The second part of the routine is what critics (although the word "critics" seems the wrong word for near-unanimous adulation) have deemed the point. It's a monologue covering quite a bit of ground, all righteous, some cathartic, some more along the lines of a gets-it-right op-ed (or, as some have observed, a TED talk): Picasso was a sexist whose lover, during his own middle age, was a 17-year-old girl. Self-deprecation is problematic, you see, a self-defense mechanism of the marginalized. Comedy is problematic. Gadsby speaks about her own experiences as the victim of sexual violence; what she says is not funny, but who would ask this to be? She also repeats the refrain, "straight cis white men," I think in that order, in reference to the category of humanity without experience being the underdog.
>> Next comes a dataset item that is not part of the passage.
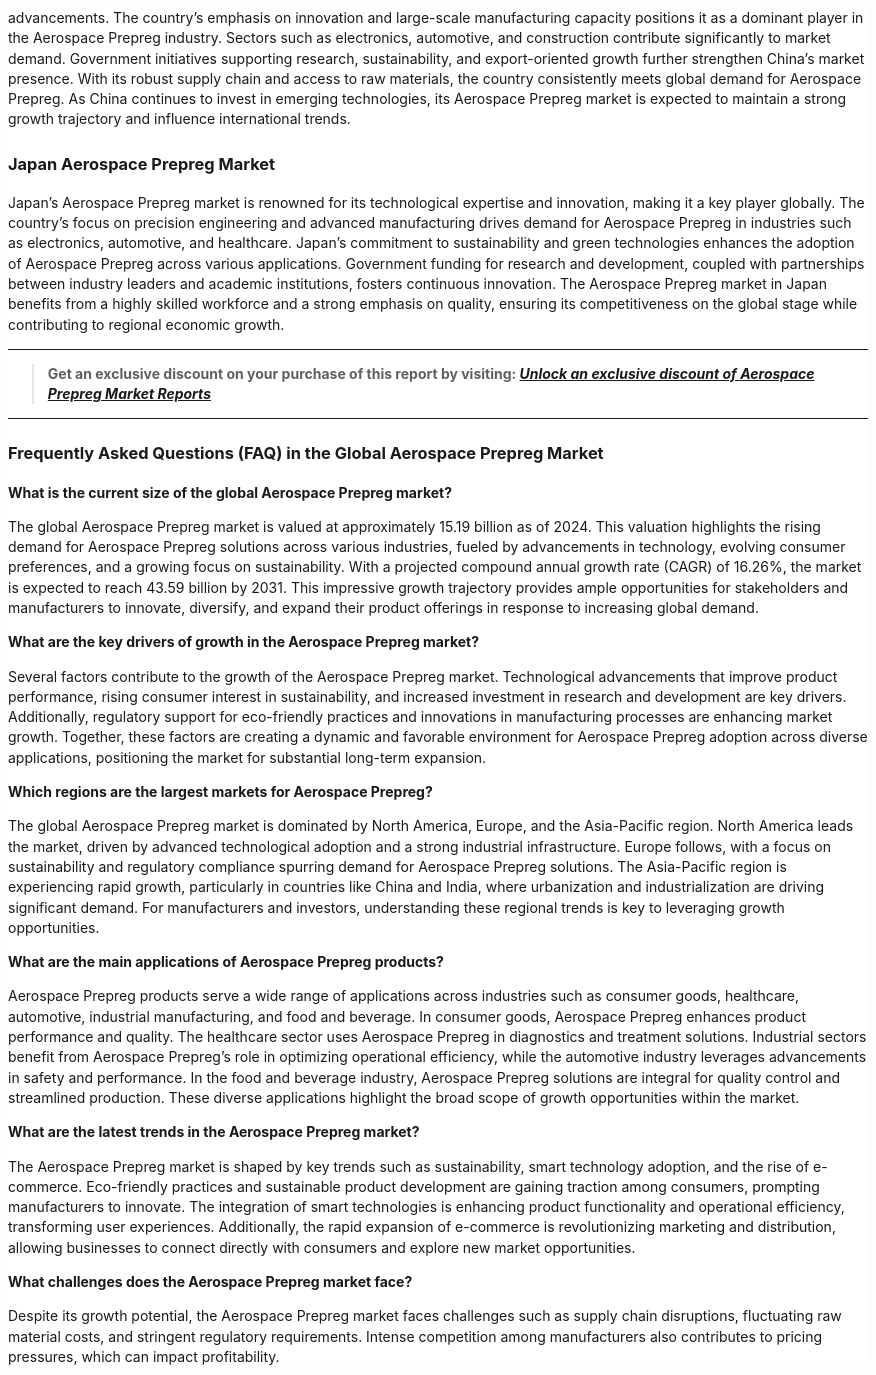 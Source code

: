 advancements. The country&rsquo;s emphasis on innovation and large-scale manufacturing capacity positions it as a dominant player in the Aerospace Prepreg industry. Sectors such as electronics, automotive, and construction contribute significantly to market demand. Government initiatives supporting research, sustainability, and export-oriented growth further strengthen China&rsquo;s market presence. With its robust supply chain and access to raw materials, the country consistently meets global demand for Aerospace Prepreg. As China continues to invest in emerging technologies, its Aerospace Prepreg market is expected to maintain a strong growth trajectory and influence international trends.</p><h3>Japan Aerospace Prepreg Market</h3><p>Japan&rsquo;s Aerospace Prepreg market is renowned for its technological expertise and innovation, making it a key player globally. The country&rsquo;s focus on precision engineering and advanced manufacturing drives demand for Aerospace Prepreg in industries such as electronics, automotive, and healthcare. Japan&rsquo;s commitment to sustainability and green technologies enhances the adoption of Aerospace Prepreg across various applications. Government funding for research and development, coupled with partnerships between industry leaders and academic institutions, fosters continuous innovation. The Aerospace Prepreg market in Japan benefits from a highly skilled workforce and a strong emphasis on quality, ensuring its competitiveness on the global stage while contributing to regional economic growth.</p><hr /><blockquote><p><strong>Get an exclusive discount on your purchase of this report by visiting: <em><a href="://marketresearchpulse.com/ask-for-discount/102078?utm_source=Github&amp;utm_medium=020">Unlock an exclusive discount of Aerospace Prepreg Market Reports</a></em>&nbsp;</strong></p></blockquote><hr /><h3>Frequently Asked Questions (FAQ) in the Global Aerospace Prepreg Market</h3><p><strong>What is the current size of the global Aerospace Prepreg market?</strong></p><p>The global Aerospace Prepreg market is valued at approximately 15.19 billion as of 2024. This valuation highlights the rising demand for Aerospace Prepreg solutions across various industries, fueled by advancements in technology, evolving consumer preferences, and a growing focus on sustainability. With a projected compound annual growth rate (CAGR) of 16.26%, the market is expected to reach 43.59 billion by 2031. This impressive growth trajectory provides ample opportunities for stakeholders and manufacturers to innovate, diversify, and expand their product offerings in response to increasing global demand.</p><p><strong>What are the key drivers of growth in the Aerospace Prepreg market?</strong></p><p>Several factors contribute to the growth of the Aerospace Prepreg market. Technological advancements that improve product performance, rising consumer interest in sustainability, and increased investment in research and development are key drivers. Additionally, regulatory support for eco-friendly practices and innovations in manufacturing processes are enhancing market growth. Together, these factors are creating a dynamic and favorable environment for Aerospace Prepreg adoption across diverse applications, positioning the market for substantial long-term expansion.</p><p><strong>Which regions are the largest markets for Aerospace Prepreg?</strong></p><p>The global Aerospace Prepreg market is dominated by North America, Europe, and the Asia-Pacific region. North America leads the market, driven by advanced technological adoption and a strong industrial infrastructure. Europe follows, with a focus on sustainability and regulatory compliance spurring demand for Aerospace Prepreg solutions. The Asia-Pacific region is experiencing rapid growth, particularly in countries like China and India, where urbanization and industrialization are driving significant demand. For manufacturers and investors, understanding these regional trends is key to leveraging growth opportunities.</p><p><strong>What are the main applications of Aerospace Prepreg products?</strong></p><p>Aerospace Prepreg products serve a wide range of applications across industries such as consumer goods, healthcare, automotive, industrial manufacturing, and food and beverage. In consumer goods, Aerospace Prepreg enhances product performance and quality. The healthcare sector uses Aerospace Prepreg in diagnostics and treatment solutions. Industrial sectors benefit from Aerospace Prepreg&rsquo;s role in optimizing operational efficiency, while the automotive industry leverages advancements in safety and performance. In the food and beverage industry, Aerospace Prepreg solutions are integral for quality control and streamlined production. These diverse applications highlight the broad scope of growth opportunities within the market.</p><p><strong>What are the latest trends in the Aerospace Prepreg market?</strong></p><p>The Aerospace Prepreg market is shaped by key trends such as sustainability, smart technology adoption, and the rise of e-commerce. Eco-friendly practices and sustainable product development are gaining traction among consumers, prompting manufacturers to innovate. The integration of smart technologies is enhancing product functionality and operational efficiency, transforming user experiences. Additionally, the rapid expansion of e-commerce is revolutionizing marketing and distribution, allowing businesses to connect directly with consumers and explore new market opportunities.</p><p><strong>What challenges does the Aerospace Prepreg market face?</strong></p><p>Despite its growth potential, the Aerospace Prepreg market faces challenges such as supply chain disruptions, fluctuating raw material costs, and stringent regulatory requirements. Intense competition among manufacturers also contributes to pricing pressures, which can impact profitability.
Where did all this leave the viewer, or much more accurately, this viewer?

I came away as convinced as I already was — which is to say, abundantly convinced — that homophobia is a scourge which has lived on well past when some might imagine it's obsolete, if with more specific knowledge about Australian homophobia than I'd ever had previously. I was also — shockingly, I know, especially As A Woman — already opposed to sexual assault, as well as irritated at the thing where male geniuses (and a whole lot of not-so-brilliant men, under that cover) get a pass to do pretty much whatever. And yeah, I've experienced a bit of mansplanation in my day, even if my interpretation of it may be slightly different than the usual. (I think mansplaining is a thing, but a thing men also do to other men, only the dynamic's different in that context.) I may not have been precisely the target audience for "Nanette," but not far off.

But did agreeing with (most of) the arguments themselves mean liking "Nanette"?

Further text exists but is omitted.